China sets up coordinating group for modern Silk Road

China sets up coordinating group for modern Silk Road

BEIJING - China has set up a senior-level coordination group to oversee Beijing's plan to create a modern Silk Road, a Communist Party news website said on Friday, as efforts gather pace on a scheme China hopes will generate $2.5 trillion in trade in a decade.

Vice Premier Zhang Gaoli will head the group, with deputies including China's top diplomat State Councillor Yang Jiechi, Vice Premier Wang Yang, and Wang Huning, head of the party's Policy Research Office and a key aide of President Xi Jinping, the CPC News website said.

It provided no other details.

Such groups are typically set up to run important policy initiatives, and the one for the new Silk Road project, termed formally by China as the "One Belt, One Road" initiative, underscores the government's commitment to the scheme.

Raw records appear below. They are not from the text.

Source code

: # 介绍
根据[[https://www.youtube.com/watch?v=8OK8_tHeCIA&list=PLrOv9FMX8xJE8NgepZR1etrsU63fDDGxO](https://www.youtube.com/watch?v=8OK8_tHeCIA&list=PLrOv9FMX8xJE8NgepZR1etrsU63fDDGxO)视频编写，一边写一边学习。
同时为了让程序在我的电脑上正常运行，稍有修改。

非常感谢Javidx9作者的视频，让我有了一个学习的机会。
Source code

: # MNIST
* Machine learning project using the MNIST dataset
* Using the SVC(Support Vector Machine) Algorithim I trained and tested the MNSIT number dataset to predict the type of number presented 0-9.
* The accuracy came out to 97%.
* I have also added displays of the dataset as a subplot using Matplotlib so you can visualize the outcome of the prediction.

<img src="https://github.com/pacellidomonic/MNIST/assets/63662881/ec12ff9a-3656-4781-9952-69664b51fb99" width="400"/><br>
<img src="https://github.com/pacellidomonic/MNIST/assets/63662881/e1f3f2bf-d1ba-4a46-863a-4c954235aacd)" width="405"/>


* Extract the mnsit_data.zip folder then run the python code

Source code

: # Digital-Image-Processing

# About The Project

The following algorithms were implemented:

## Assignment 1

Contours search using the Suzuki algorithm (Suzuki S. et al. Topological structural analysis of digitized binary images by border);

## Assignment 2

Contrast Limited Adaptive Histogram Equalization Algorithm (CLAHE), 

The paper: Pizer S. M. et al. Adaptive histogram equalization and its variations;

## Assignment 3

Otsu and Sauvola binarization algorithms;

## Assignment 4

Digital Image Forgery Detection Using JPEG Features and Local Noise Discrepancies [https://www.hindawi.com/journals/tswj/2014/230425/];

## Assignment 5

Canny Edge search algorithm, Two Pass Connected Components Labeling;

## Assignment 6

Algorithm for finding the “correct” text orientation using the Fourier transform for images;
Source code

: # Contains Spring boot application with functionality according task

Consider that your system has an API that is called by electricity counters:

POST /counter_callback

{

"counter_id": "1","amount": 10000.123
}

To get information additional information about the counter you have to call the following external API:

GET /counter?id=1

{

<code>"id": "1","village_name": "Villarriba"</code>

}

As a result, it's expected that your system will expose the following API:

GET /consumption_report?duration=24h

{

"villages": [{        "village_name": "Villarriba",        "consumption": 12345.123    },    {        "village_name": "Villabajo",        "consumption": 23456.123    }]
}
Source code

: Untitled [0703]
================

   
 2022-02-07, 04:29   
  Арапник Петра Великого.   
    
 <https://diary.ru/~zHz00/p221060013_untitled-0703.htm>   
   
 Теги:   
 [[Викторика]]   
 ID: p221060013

Projects under the plan include a network of railways, highways, oil and gas pipelines, power grids, Internet networks, maritime and other infrastructure links across Central, West and South Asia to as far as Greece, Russia and Oman, increasing China's connections to Europe and Africa.

Xi said last month that he hoped its annual trade with the countries involved in Beijing's plan to create a modern Silk Road would surpass $2.5 trillion in a decade.